Wozniacki memorably reigned for more than a year without winning a slam, but she has 25 Tour titles to Konta’s two, and at 26 is only a year older than her, so there is nothing wrong with her pedigree. However, tennis is more than an endurance test. It is mentally where Konta could prove stronger.

She came from 1-3 down in the second set to beat Williams 6-4, 7-5 in a semi-final that lasted two hours and featured eight breaks of serve. As the winner said: “There was so little in this match to go either way.”

It is in those critical moments, when the result is uncertain and the pressure is at its most intense, that Konta has proved she has the fortitude to impose her will on any opponent who shows signs of self-doubt or uncertainty.
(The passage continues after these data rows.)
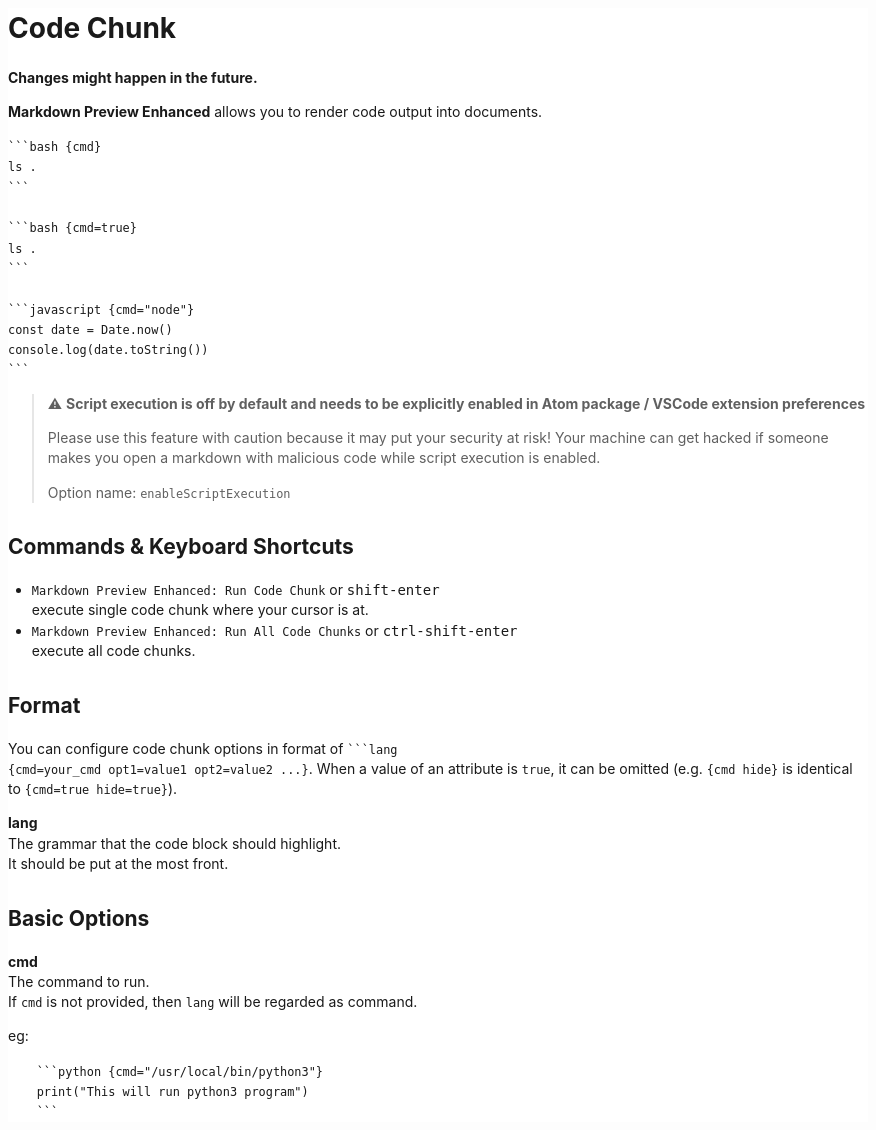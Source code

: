 # Code Chunk  

**Changes might happen in the future.**  

**Markdown Preview Enhanced** allows you to render code output into documents.     

    ```bash {cmd}
    ls .
    ```

    ```bash {cmd=true}
    ls .
    ```

    ```javascript {cmd="node"}
    const date = Date.now()
    console.log(date.toString())
    ```   

> ⚠️ **Script execution is off by default and needs to be explicitly enabled in Atom package / VSCode extension preferences**
>
> Please use this feature with caution because it may put your security at risk!
> Your machine can get hacked if someone makes you open a markdown with malicious code while script execution is enabled.
>
> Option name: `enableScriptExecution`

## Commands & Keyboard Shortcuts
* `Markdown Preview Enhanced: Run Code Chunk` or <kbd>shift-enter</kbd>      
execute single code chunk where your cursor is at.    
* `Markdown Preview Enhanced: Run All Code Chunks` or <kbd>ctrl-shift-enter</kbd>   
execute all code chunks.    

## Format
You can configure code chunk options in format of <code>\`\`\`lang {cmd=your_cmd opt1=value1 opt2=value2 ...}</code>.
When a value of an attribute is `true`, it can be omitted (e.g. `{cmd hide}` is identical to `{cmd=true hide=true}`).

**lang**  
The grammar that the code block should highlight.  
It should be put at the most front.  

## Basic Options
**cmd**    
The command to run.  
If `cmd` is not provided, then `lang` will be regarded as command.    

eg:  

		```python {cmd="/usr/local/bin/python3"}
		print("This will run python3 program")
		```
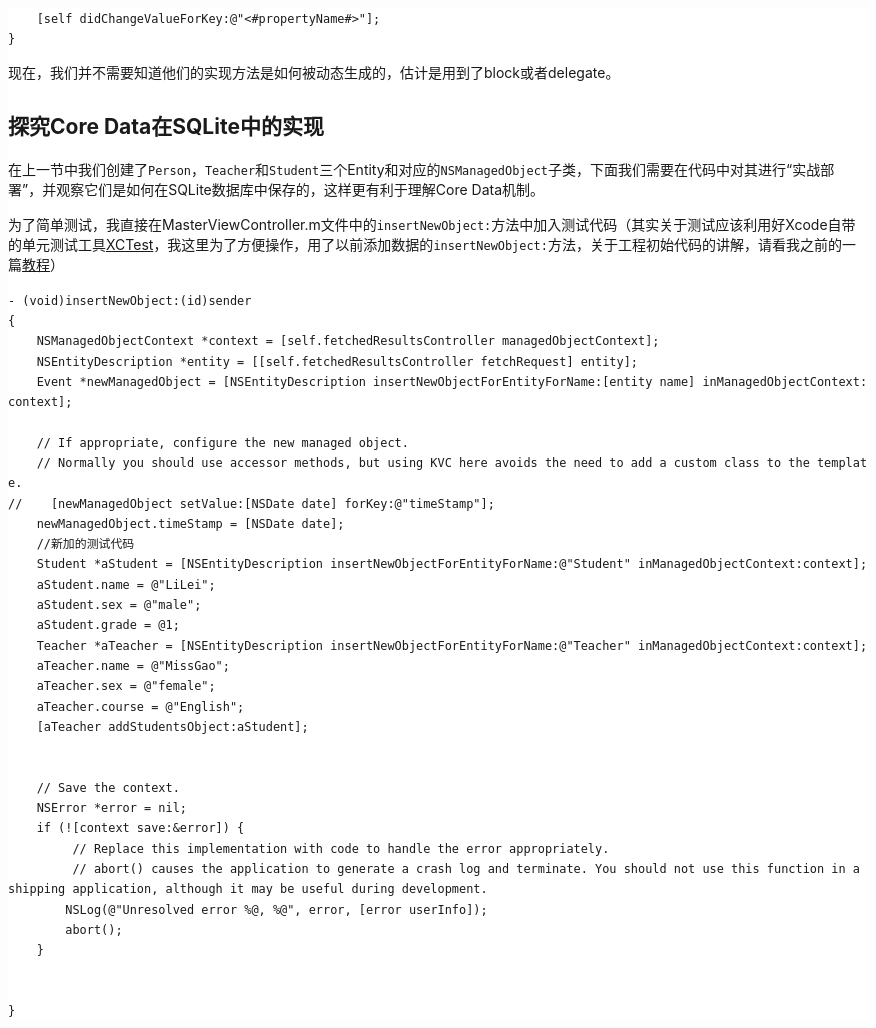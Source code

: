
```
    [self didChangeValueForKey:@"<#propertyName#>"];
}
```
现在，我们并不需要知道他们的实现方法是如何被动态生成的，估计是用到了block或者delegate。  

## 探究Core Data在SQLite中的实现  

在上一节中我们创建了`Person`，`Teacher`和`Student`三个Entity和对应的`NSManagedObject`子类，下面我们需要在代码中对其进行“实战部署”，并观察它们是如何在SQLite数据库中保存的，这样更有利于理解Core Data机制。  

为了简单测试，我直接在MasterViewController.m文件中的`insertNewObject:`方法中加入测试代码（其实关于测试应该利用好Xcode自带的单元测试工具[XCTest](http://yulingtianxia.com/blog/2014/04/28/iosdan-yuan-ce-shi-%5Bnil%5Dxctest/)，我这里为了方便操作，用了以前添加数据的`insertNewObject:`方法，关于工程初始代码的讲解，请看我之前的一篇[教程](http://yulingtianxia.com/blog/2014/05/01/chu-shi-core-data-1/)）  

```
- (void)insertNewObject:(id)sender
{
    NSManagedObjectContext *context = [self.fetchedResultsController managedObjectContext];
    NSEntityDescription *entity = [[self.fetchedResultsController fetchRequest] entity];
    Event *newManagedObject = [NSEntityDescription insertNewObjectForEntityForName:[entity name] inManagedObjectContext:context];
    
    // If appropriate, configure the new managed object.
    // Normally you should use accessor methods, but using KVC here avoids the need to add a custom class to the template.
//    [newManagedObject setValue:[NSDate date] forKey:@"timeStamp"];
    newManagedObject.timeStamp = [NSDate date];
    //新加的测试代码
    Student *aStudent = [NSEntityDescription insertNewObjectForEntityForName:@"Student" inManagedObjectContext:context];
    aStudent.name = @"LiLei";
    aStudent.sex = @"male";
    aStudent.grade = @1;
    Teacher *aTeacher = [NSEntityDescription insertNewObjectForEntityForName:@"Teacher" inManagedObjectContext:context];
    aTeacher.name = @"MissGao";
    aTeacher.sex = @"female";
    aTeacher.course = @"English";
    [aTeacher addStudentsObject:aStudent];
    
    
    // Save the context.
    NSError *error = nil;
    if (![context save:&error]) {
         // Replace this implementation with code to handle the error appropriately.
         // abort() causes the application to generate a crash log and terminate. You should not use this function in a shipping application, although it may be useful during development. 
        NSLog(@"Unresolved error %@, %@", error, [error userInfo]);
        abort();
    }
    
    
}
```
She ground down the often fragile Halep, despite the mid-match crisis lecture by the Romanian’s coach, Darren Cahill, who reminded her: “You are the better athlete.” Maybe, but Konta proved the better tennis player when it mattered.

For someone who is affable and accommodating to a degree not always evident in upper reaches of professional sport (nobody in or around the locker room has a bad word to say about Konta), she has a ruthless streak that has served her well in rising through the rankings over the past two years. Or, as she put it in classic Konta-speak after beating Williams: “I’m just very pleased that I was able to capitalise on a few more opportunities than her.”

This was the reborn Williams she beat, as well, the 36-year-old former champion good enough to reach the final against her sister in Melbourne this year, not the ghost-like figure who has struggled from day to day since 2011 in her worryingly long fight with the auto-immune disease, Sjogren’s Syndrome.